TASK OBJECTIVE -
A verbatim copy of the records is required, with all pictures left out.

* * *

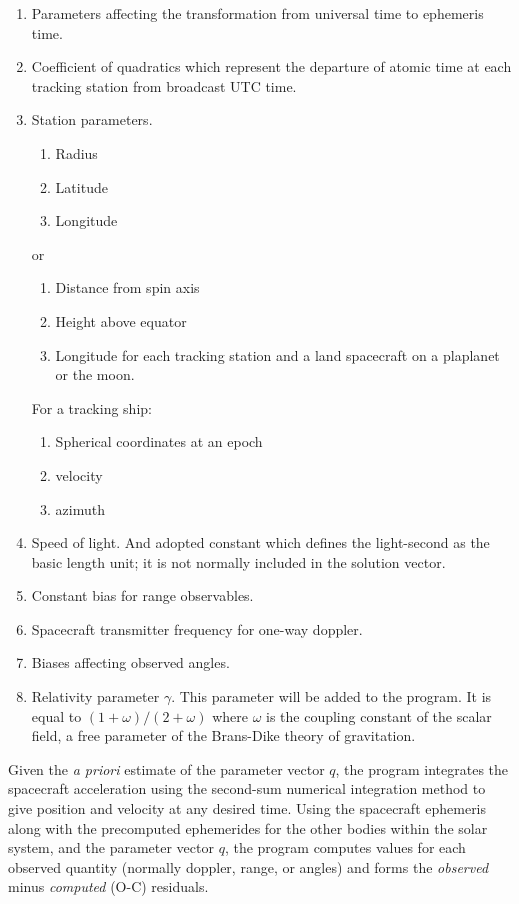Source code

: \documentclass{article}
\begin{document}
\begin{multicols}{2}
\begin{enumerate}
    \item Parameters affecting the transformation from universal time to
      ephemeris time.
    \item Coefficient of quadratics which represent the departure of atomic
      time at each tracking station from broadcast UTC time.
    \item Station parameters.
      \begin{enumerate}
        \item Radius
        \item Latitude
        \item Longitude
      \end{enumerate}
      or
      \begin{enumerate}
        \item  Distance from spin axis
        \item Height above equator
        \item Longitude for each tracking station and a land spacecraft on a
          plaplanet or the moon.
      \end{enumerate}
      For a tracking ship:
      \begin{enumerate}
        \item Spherical coordinates at an epoch
        \item velocity
        \item azimuth
      \end{enumerate}
    \item Speed of light. And adopted constant which defines the light-second
      as the basic length unit; it is not normally included in the solution
      vector.
    \item Constant bias for range observables.
    \item Spacecraft transmitter frequency for one-way doppler.
    \item Biases affecting observed angles.
    \item Relativity parameter \(\gamma\). This parameter will be added to the
      program. It is equal to \((1+\omega)/(2+\omega)\) where \(\omega\) is the
      coupling constant of the scalar field, a free parameter of the Brans-Dike
      theory of gravitation.
  \end{enumerate}

  Given the \textit{a priori} estimate of the parameter vector \(q\), the program
  integrates the spacecraft acceleration using the second-sum numerical
  integration method to give position and velocity at any desired time. Using
  the spacecraft ephemeris along with the precomputed ephemerides for the other
  bodies within the solar system, and the parameter vector \(q\), the program
  computes values for each observed quantity (normally doppler, range, or
  angles) and forms the \textit{observed} minus \textit{computed} (O-C)
  residuals.


\end{multicols}
\end{document}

* * *

TASK SOLUTION -
Source code

: \documentclass{article}
\begin{document}
\begin{multicols}{2}
\begin{enumerate}
    \item Parameters affecting the transformation from universal time to
      ephemeris time.
    \item Coefficient of quadratics which represent the departure of atomic
      time at each tracking station from broadcast UTC time.
    \item Station parameters.
      \begin{enumerate}
        \item Radius
        \item Latitude
        \item Longitude
      \end{enumerate}
      or
      \begin{enumerate}
        \item  Distance from spin axis
        \item Height above equator
        \item Longitude for each tracking station and a land spacecraft on a
          plaplanet or the moon.
      \end{enumerate}
      For a tracking ship:
      \begin{enumerate}
        \item Spherical coordinates at an epoch
        \item velocity
        \item azimuth
      \end{enumerate}
    \item Speed of light. And adopted constant which defines the light-second
      as the basic length unit; it is not normally included in the solution
      vector.
    \item Constant bias for range observables.
    \item Spacecraft transmitter frequency for one-way doppler.
    \item Biases affecting observed angles.
    \item Relativity parameter \(\gamma\). This parameter will be added to the
      program. It is equal to \((1+\omega)/(2+\omega)\) where \(\omega\) is the
      coupling constant of the scalar field, a free parameter of the Brans-Dike
      theory of gravitation.
  \end{enumerate}

  Given the \textit{a priori} estimate of the parameter vector \(q\), the program
  integrates the spacecraft acceleration using the second-sum numerical
  integration method to give position and velocity at any desired time. Using
  the spacecraft ephemeris along with the precomputed ephemerides for the other
  bodies within the solar system, and the parameter vector \(q\), the program
  computes values for each observed quantity (normally doppler, range, or
  angles) and forms the \textit{observed} minus \textit{computed} (O-C)
  residuals.


\end{multicols}
\end{document}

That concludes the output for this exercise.